AIM OF THE TASK: The answer should consist of each line below that contains the word "times".

LISTED RECORDS:
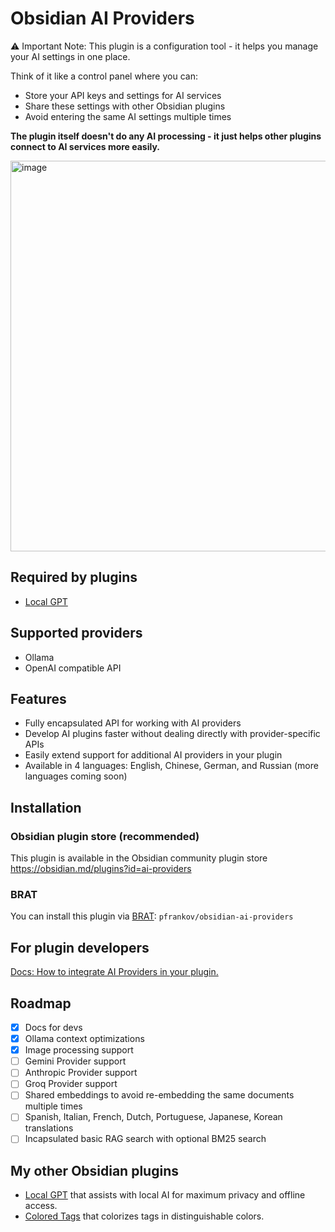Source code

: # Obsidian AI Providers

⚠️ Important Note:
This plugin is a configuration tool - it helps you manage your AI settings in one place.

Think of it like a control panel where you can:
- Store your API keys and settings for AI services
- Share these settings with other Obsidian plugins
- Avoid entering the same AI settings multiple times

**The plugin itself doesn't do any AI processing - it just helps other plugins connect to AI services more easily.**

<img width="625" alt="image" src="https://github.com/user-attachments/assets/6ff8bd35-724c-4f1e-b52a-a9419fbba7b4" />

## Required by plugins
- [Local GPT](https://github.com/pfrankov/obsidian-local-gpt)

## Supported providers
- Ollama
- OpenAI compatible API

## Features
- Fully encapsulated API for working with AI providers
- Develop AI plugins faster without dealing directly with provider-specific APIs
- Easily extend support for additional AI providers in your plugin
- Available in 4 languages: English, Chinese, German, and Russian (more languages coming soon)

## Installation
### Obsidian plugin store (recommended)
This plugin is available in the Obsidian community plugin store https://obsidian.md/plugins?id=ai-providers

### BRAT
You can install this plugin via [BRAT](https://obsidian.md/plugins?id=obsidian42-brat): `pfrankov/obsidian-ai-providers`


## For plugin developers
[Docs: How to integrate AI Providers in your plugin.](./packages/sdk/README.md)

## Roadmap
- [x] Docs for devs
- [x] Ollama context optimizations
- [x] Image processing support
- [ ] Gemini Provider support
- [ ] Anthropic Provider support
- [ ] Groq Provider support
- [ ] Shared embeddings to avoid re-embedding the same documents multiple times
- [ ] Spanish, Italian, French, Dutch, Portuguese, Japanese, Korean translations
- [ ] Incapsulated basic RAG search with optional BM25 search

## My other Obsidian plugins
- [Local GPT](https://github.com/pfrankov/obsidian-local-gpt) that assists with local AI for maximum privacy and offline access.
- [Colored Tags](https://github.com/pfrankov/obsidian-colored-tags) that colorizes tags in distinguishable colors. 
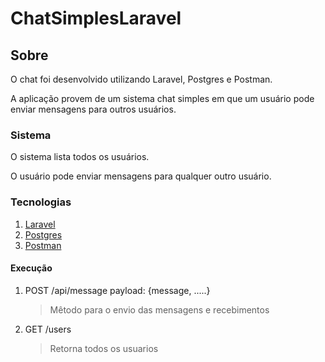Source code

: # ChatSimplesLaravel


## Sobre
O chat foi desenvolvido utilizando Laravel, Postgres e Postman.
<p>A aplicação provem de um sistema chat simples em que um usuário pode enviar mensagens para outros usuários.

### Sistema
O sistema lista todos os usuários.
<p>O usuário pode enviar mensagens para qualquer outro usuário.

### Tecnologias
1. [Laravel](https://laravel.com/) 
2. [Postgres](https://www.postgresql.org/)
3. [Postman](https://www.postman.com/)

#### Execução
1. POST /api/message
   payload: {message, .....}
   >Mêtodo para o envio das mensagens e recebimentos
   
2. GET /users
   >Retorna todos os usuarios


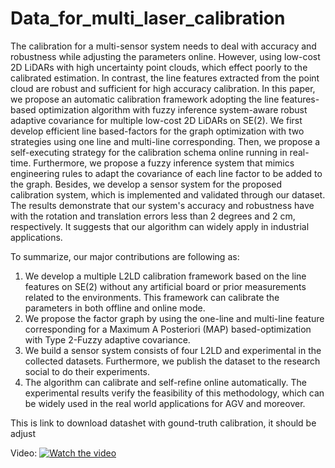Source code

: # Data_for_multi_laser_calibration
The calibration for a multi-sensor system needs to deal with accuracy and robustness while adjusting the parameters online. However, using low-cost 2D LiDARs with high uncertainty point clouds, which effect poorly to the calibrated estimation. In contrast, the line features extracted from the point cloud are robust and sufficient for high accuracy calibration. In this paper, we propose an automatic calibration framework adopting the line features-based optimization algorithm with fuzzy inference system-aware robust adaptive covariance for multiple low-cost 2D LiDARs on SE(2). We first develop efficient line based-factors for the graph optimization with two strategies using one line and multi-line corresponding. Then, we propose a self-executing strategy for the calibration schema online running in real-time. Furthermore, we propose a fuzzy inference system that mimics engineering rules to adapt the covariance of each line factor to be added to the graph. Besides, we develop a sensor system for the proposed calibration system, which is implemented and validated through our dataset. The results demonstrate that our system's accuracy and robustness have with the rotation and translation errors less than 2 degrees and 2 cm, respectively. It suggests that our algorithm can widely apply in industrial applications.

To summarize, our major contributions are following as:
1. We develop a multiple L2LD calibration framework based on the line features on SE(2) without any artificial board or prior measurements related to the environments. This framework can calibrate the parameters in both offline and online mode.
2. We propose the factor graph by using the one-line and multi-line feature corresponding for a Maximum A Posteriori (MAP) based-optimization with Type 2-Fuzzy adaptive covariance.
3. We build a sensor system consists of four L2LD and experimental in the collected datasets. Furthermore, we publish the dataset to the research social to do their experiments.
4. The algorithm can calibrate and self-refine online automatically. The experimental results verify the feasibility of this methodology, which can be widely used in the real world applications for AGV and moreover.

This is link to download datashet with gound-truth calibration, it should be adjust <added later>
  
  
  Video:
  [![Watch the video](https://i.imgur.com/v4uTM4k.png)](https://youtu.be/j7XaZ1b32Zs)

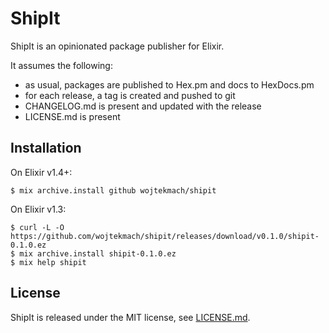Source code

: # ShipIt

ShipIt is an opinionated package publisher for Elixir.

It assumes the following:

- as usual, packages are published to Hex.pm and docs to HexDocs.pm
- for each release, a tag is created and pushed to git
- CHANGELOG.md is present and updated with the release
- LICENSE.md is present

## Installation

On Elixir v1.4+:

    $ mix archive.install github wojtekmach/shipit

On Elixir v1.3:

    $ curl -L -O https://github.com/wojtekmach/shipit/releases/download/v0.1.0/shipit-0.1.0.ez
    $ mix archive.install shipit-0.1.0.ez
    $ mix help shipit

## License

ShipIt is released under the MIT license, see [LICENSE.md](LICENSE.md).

YOUR RESPONSE:
- Avoid entering the same AI settings multiple times
- [ ] Shared embeddings to avoid re-embedding the same documents multiple times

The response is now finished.